# Problem to solve:
For the word "message", count the lines in the records below that include it and give only that number.

[Records excerpted from a collection]
________________________________________

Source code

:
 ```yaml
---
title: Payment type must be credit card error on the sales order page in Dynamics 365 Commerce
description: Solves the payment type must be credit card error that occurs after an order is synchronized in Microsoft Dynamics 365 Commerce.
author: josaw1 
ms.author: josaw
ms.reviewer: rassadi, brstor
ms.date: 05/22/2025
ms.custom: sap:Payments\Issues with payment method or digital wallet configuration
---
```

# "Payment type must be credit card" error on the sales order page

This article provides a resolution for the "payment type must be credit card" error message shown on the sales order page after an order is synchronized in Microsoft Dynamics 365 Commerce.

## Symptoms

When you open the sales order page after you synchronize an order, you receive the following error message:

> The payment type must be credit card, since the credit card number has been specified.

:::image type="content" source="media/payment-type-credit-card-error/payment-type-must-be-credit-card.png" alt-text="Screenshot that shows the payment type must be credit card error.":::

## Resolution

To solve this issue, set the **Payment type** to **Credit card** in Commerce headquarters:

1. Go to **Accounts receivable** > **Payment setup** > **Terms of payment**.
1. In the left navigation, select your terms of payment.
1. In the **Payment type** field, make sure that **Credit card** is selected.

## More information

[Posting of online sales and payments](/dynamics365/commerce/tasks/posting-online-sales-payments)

________________________________________

# Task result:
2